Komnas Perempuan Minta Maaf soal Pernyataan Kasus YTR, Tegaskan Korban Alami Kekerasan Ekstrem

Taufik Hidayat/X

Generasi.co, JAKARTA – Komnas Perempuan menyampaikan permintaan maaf atas pernyataannya yang menyebut kasus penyekapan dan penganiayaan terhadap perempuan berinisial YTR di Bandung tidak termasuk kategori penyiksaan sebagaimana diatur dalam Konvensi Menentang Penyiksaan Perserikatan Bangsa-Bangsa (PBB).

Permintaan maaf itu disampaikan setelah pernyataan Komisioner Komnas Perempuan, Sondang Frishka Simanjuntak, memicu perhatian publik.

“Komnas Perempuan menyampaikan permohonan maaf yang tulus terkait pernyataan kami pada Konferensi Pers Hari Anti Penyiksaan Internasional, 26 Juni 2026, yang membahas kasus tersebut dalam kerangka Konvensi Menentang Penyiksaan,” kata Wakil Ketua Komnas Perempuan Ratna Batara Munti dalam pernyataan tertulis yang dimuat di situs resmi Komnas Perempuan, Senin (29/6/2026).
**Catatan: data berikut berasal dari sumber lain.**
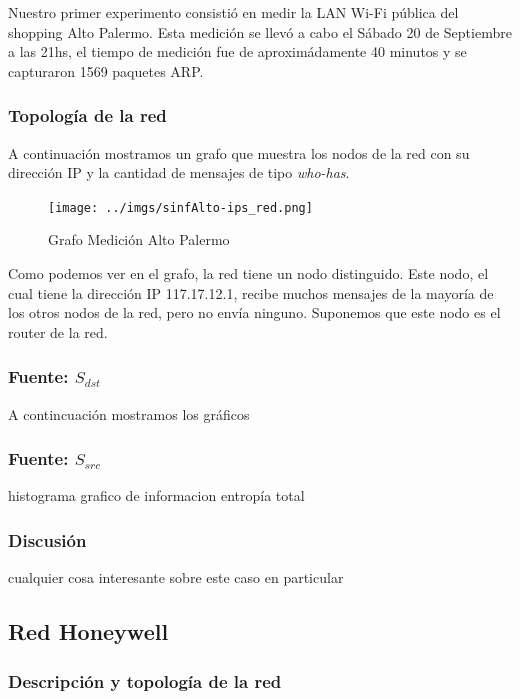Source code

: \documentclass[10pt, a4paper]{article}
\begin{document}
Nuestro primer experimento consistió en medir la LAN Wi-Fi pública del shopping Alto Palermo. Esta medición se llevó a cabo el Sábado 20 de Septiembre a las 21hs, el tiempo de medición fue de aproximádamente 40 minutos y se capturaron 1569 paquetes ARP.


\subsubsection{Topología de la red}

A continuación mostramos un grafo que muestra los nodos de la red con su dirección IP y la cantidad de mensajes de tipo \emph{who-has}.

\begin{figure}
 \begin{center}
  \texttt{[image: ../imgs/sinfAlto-ips\_red.png]}
  \caption{Grafo Medición Alto Palermo}
 \end{center}

\end{figure}

Como podemos ver en el grafo, la red tiene un nodo distinguido. Este nodo, el cual tiene la dirección IP 117.17.12.1, recibe muchos mensajes de la mayoría de los otros nodos de la red, pero no envía ninguno. Suponemos que este nodo es el router de la red.

\subsubsection{Fuente: $S_{dst}$}

A contincuación mostramos los gráficos 

\subsubsection{Fuente: $S_{src}$}

histograma
grafico de informacion
entropía total

\subsubsection{Discusión}

cualquier cosa interesante sobre este caso en particular

\subsection{Red Honeywell}

\subsubsection{Descripción y topología de la red}
\end{document}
Komnas Perempuan menegaskan kasus yang menimpa YTR merupakan bentuk kekerasan berbasis gender terhadap perempuan yang sangat ekstrem, sadis, dan kejam serta memenuhi unsur penganiayaan berat menurut hukum pidana.
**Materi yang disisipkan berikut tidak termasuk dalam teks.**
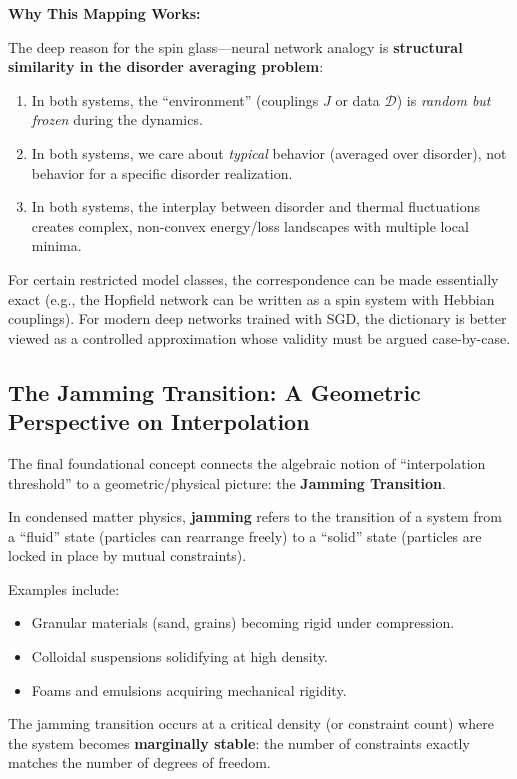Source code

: \documentclass[
  journal=largetwo,
  year=2025,
  volume=37,
]{cup-journal}
\begin{document}
\textbf{Why This Mapping Works:}

The deep reason for the spin glass---neural network analogy is \textbf{structural similarity in the disorder averaging problem}:
\begin{enumerate}
    \item In both systems, the ``environment'' (couplings $J$ or data $\mathcal{D}$) is \textit{random but frozen} during the dynamics.
    \item In both systems, we care about \textit{typical} behavior (averaged over disorder), not behavior for a specific disorder realization.
    \item In both systems, the interplay between disorder and thermal fluctuations creates complex, non-convex energy/loss landscapes with multiple local minima.
\end{enumerate}

For certain restricted model classes, the correspondence can be made essentially exact (e.g., the Hopfield network can be written as a spin system with Hebbian couplings). For modern deep networks trained with SGD, the dictionary is better viewed as a controlled approximation whose validity must be argued case-by-case.

\subsection{The Jamming Transition: A Geometric Perspective on Interpolation}

The final foundational concept connects the algebraic notion of ``interpolation threshold'' to a geometric/physical picture: the \textbf{Jamming Transition}.

\begin{definition}\label{def:jamming_physics}
In condensed matter physics, \textbf{jamming} refers to the transition of a system from a ``fluid'' state (particles can rearrange freely) to a ``solid'' state (particles are locked in place by mutual constraints).

Examples include:
\begin{itemize}
    \item Granular materials (sand, grains) becoming rigid under compression.
    \item Colloidal suspensions solidifying at high density.
    \item Foams and emulsions acquiring mechanical rigidity.
\end{itemize}

The jamming transition occurs at a critical density (or constraint count) where the system becomes \textbf{marginally stable}: the number of constraints exactly matches the number of degrees of freedom.
\end{definition}
\end{document}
Lembaga tersebut menyebut, dalam pemahaman masyarakat sehari-hari, tindakan yang dialami korban juga dapat dipandang sebagai penyiksaan karena tingkat kekejaman dan penderitaan yang ditimbulkan.

“Faktanya kasus ini berdampak pada penderitaan yang luar biasa dan disabilitas permanen pada korban, juga menimbulkan penderitaan fisik, psikologis, hingga kerugian ekonomi yang mendalam bagi korban,” kata Ratna.

Komnas Perempuan menegaskan fokus lembaganya sejak awal tidak berubah, yakni mengawal perlindungan, pemulihan, dan pemenuhan hak-hak korban serta mendukung proses penegakan hukum yang memberikan keadilan bagi YTR.

Menurut Komnas Perempuan, penjelasan pada konferensi pers sebelumnya disampaikan semata-mata dalam konteks Konvensi Menentang Penyiksaan yang telah diratifikasi melalui Undang-Undang Nomor 5 Tahun 1998. Dalam Pasal 1 konvensi tersebut, pelaku penyiksaan didefinisikan sebagai aparat atau pejabat negara, atau aktor nonnegara yang bertindak atas perintah atau pembiaran negara.

Karena itu, penjelasan tersebut disebut tidak dimaksudkan untuk mengurangi beratnya kekerasan maupun penderitaan yang dialami korban.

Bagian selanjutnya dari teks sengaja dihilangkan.